Частное расследование - Екимов Борис Петрович. Страница 6
А перед глазами, на улице, лежал асфальт дороги, освещенный скудным светом. За дорогой бугры земли высились. Что-то копали там уже второй год. Но бугров-то сейчас не было видно, темнота их скрывала. Просто знал Лаптев, что там высятся бугры.
А еще он знал теперь, почему Алешка бил того... болтуна. Может, и не болтуна.
- Ну, а следующий кто? Или они все испугались?
- Не знаю.
- Тебе еще за этого придется рассчитываться. А за следующего тебя из школы выгонят и посадят.
- Ну и пусть. Но пока не посадят, я их защищу. Я ничего не боюсь.

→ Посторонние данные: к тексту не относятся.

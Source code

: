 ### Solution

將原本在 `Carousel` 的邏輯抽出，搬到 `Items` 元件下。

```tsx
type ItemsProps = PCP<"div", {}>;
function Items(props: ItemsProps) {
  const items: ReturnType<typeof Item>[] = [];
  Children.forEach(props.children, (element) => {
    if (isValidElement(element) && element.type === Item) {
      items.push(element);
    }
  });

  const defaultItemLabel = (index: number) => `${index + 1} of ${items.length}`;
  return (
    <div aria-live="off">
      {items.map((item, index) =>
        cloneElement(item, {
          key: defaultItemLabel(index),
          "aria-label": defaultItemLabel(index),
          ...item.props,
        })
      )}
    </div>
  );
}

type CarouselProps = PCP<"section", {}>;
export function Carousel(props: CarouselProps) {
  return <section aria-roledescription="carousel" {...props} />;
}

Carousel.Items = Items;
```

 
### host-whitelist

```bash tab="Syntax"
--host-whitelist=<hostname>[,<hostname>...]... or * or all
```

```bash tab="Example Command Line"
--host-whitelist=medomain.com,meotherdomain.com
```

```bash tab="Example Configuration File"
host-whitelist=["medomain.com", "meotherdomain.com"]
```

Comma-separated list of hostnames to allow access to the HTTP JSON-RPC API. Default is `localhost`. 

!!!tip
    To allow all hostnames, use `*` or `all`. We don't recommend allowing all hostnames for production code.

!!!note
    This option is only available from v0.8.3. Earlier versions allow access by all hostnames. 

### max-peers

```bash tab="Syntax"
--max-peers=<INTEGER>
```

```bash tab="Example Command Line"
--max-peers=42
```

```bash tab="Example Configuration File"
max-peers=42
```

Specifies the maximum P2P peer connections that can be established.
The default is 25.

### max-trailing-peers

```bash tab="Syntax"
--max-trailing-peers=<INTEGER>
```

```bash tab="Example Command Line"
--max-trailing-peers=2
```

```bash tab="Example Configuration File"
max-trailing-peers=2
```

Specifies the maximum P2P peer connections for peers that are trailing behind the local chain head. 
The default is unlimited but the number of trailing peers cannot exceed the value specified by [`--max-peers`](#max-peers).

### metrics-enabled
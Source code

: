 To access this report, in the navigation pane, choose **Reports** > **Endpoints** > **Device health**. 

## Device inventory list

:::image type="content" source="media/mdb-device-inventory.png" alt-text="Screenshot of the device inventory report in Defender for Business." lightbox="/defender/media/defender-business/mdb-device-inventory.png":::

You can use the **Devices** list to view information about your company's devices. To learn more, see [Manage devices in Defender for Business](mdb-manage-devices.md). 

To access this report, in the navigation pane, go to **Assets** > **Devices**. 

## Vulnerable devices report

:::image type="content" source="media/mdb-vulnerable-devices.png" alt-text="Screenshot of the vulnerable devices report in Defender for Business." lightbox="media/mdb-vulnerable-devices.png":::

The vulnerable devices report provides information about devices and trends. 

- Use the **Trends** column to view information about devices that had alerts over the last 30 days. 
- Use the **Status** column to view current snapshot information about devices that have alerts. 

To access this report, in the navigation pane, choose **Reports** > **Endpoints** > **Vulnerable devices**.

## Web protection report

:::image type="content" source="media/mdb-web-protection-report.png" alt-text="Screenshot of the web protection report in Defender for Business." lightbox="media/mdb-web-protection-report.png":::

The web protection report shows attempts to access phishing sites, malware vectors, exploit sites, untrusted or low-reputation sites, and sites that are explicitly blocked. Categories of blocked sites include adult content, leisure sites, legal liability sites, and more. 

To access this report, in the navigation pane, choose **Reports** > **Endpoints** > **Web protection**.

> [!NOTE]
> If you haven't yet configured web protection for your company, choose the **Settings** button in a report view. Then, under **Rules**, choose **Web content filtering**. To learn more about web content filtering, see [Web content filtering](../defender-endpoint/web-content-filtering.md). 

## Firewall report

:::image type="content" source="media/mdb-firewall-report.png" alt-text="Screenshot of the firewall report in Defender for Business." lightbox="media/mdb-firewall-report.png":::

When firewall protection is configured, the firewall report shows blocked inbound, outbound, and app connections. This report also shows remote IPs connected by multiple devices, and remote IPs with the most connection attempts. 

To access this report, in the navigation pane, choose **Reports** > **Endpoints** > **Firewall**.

- Конечно, это ерунда...- докурил Лаптев и выбросил окурок. - А за что они Машу не любят?
- Кто?
- Ну, вот эти все...
- Почему все? Их двое-трое. Потому что сволочи. Мстят.
- За что?
- За то, что они - сволочи, а она... - и замолк.
- Да-а, разговор... - вздохнул Лаптев и вернулся на место, стол на место поставил.
- Та-ак... Значит, будем бить, - сказал он сам себе. И он знал, что это так и будет. И еще знал, что Алешке теперь всякий взгляд будет казаться косым, всякое слово - злым намеком, издевкой. И потому следующего взрыва, видимо, ждать долго не придется. Но объяснить сыну все это он не сможет, потому что Алешка ему просто-напросто не поверит.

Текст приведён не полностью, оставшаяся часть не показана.